[What is being asked] Repeat, line for line, the entries below from the first line to the line containing "- 📫 How to reach", counting both ends.
───── Material for the task
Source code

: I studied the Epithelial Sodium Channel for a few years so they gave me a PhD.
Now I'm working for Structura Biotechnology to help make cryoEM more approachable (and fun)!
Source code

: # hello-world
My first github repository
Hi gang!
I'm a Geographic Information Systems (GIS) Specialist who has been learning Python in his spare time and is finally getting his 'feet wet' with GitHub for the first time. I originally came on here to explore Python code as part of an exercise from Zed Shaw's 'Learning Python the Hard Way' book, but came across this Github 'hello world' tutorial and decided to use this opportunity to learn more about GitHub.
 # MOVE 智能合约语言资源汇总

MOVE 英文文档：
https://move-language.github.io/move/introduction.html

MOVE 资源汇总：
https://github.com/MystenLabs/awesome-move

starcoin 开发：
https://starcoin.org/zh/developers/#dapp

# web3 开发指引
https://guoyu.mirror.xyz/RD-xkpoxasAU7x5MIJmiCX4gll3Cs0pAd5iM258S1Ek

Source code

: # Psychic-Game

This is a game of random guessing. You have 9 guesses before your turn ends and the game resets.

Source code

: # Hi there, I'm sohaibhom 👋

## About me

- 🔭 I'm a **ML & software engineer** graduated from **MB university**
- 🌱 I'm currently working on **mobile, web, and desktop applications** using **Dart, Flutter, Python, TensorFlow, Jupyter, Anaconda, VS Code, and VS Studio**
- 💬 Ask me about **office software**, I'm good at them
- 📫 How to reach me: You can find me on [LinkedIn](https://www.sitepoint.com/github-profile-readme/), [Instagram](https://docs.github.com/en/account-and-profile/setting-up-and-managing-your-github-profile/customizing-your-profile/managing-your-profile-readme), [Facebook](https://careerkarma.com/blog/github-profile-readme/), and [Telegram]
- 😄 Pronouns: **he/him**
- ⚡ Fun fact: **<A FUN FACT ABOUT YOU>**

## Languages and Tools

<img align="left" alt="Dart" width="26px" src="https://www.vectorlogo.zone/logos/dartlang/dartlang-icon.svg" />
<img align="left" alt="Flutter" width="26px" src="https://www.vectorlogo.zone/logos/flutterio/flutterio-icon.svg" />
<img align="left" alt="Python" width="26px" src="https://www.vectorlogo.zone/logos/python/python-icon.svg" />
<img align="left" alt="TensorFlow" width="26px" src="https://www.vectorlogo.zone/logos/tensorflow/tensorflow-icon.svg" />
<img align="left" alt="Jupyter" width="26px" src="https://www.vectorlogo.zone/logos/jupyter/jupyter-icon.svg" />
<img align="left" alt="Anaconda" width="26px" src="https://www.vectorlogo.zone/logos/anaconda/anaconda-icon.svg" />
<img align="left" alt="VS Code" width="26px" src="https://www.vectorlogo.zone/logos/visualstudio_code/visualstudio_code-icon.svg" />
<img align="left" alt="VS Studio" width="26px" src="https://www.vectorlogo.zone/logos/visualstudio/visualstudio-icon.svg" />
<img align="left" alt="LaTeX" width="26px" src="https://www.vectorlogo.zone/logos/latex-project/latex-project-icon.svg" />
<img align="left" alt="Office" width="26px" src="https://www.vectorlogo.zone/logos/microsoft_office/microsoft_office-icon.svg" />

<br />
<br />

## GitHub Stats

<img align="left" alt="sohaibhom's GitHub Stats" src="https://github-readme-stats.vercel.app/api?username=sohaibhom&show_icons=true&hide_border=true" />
──────────
[Reply to the exercise]
Source code

: I studied the Epithelial Sodium Channel for a few years so they gave me a PhD.
Now I'm working for Structura Biotechnology to help make cryoEM more approachable (and fun)!
Source code

: # hello-world
My first github repository
Hi gang!
I'm a Geographic Information Systems (GIS) Specialist who has been learning Python in his spare time and is finally getting his 'feet wet' with GitHub for the first time. I originally came on here to explore Python code as part of an exercise from Zed Shaw's 'Learning Python the Hard Way' book, but came across this Github 'hello world' tutorial and decided to use this opportunity to learn more about GitHub.
 # MOVE 智能合约语言资源汇总

MOVE 英文文档：
https://move-language.github.io/move/introduction.html

MOVE 资源汇总：
https://github.com/MystenLabs/awesome-move

starcoin 开发：
https://starcoin.org/zh/developers/#dapp

# web3 开发指引
https://guoyu.mirror.xyz/RD-xkpoxasAU7x5MIJmiCX4gll3Cs0pAd5iM258S1Ek

Source code

: # Psychic-Game

This is a game of random guessing. You have 9 guesses before your turn ends and the game resets.

Source code

: # Hi there, I'm sohaibhom 👋

## About me

- 🔭 I'm a **ML & software engineer** graduated from **MB university**
- 🌱 I'm currently working on **mobile, web, and desktop applications** using **Dart, Flutter, Python, TensorFlow, Jupyter, Anaconda, VS Code, and VS Studio**
- 💬 Ask me about **office software**, I'm good at them
- 📫 How to reach me: You can find me on [LinkedIn](https://www.sitepoint.com/github-profile-readme/), [Instagram](https://docs.github.com/en/account-and-profile/setting-up-and-managing-your-github-profile/customizing-your-profile/managing-your-profile-readme), [Facebook](https://careerkarma.com/blog/github-profile-readme/), and [Telegram]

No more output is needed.